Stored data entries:
....

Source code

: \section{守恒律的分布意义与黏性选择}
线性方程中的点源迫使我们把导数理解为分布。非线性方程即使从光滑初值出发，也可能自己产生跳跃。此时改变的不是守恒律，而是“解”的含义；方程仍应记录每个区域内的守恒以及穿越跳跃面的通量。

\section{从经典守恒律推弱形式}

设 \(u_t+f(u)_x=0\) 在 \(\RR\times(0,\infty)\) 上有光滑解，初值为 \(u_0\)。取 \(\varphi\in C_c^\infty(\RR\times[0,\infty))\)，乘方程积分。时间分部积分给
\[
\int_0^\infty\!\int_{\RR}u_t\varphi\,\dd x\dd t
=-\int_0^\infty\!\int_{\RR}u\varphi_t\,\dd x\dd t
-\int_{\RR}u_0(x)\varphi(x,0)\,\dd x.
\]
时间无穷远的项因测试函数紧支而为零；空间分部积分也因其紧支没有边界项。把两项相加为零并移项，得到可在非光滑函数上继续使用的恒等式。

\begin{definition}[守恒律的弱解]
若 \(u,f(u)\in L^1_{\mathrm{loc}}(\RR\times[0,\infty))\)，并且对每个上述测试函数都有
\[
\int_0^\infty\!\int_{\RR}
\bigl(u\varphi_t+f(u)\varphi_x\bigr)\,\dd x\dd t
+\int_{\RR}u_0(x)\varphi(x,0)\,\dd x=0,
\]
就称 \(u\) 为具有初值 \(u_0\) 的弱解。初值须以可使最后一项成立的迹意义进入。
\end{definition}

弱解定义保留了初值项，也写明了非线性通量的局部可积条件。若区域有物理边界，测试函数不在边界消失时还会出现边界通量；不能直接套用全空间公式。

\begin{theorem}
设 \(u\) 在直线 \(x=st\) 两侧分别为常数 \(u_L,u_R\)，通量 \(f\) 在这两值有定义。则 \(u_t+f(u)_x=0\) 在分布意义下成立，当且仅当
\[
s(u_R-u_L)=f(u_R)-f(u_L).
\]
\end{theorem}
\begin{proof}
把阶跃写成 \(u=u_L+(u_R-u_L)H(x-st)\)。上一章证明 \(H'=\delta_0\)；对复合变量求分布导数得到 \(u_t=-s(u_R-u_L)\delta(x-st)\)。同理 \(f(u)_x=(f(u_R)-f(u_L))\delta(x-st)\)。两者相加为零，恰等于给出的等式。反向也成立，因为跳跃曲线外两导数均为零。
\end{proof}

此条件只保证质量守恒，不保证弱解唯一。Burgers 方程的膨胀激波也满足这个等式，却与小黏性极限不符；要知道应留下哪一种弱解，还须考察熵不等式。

....

Problem statement:
Respond with one number only: how many lines of the data contain "times".

Result of this exercise:
2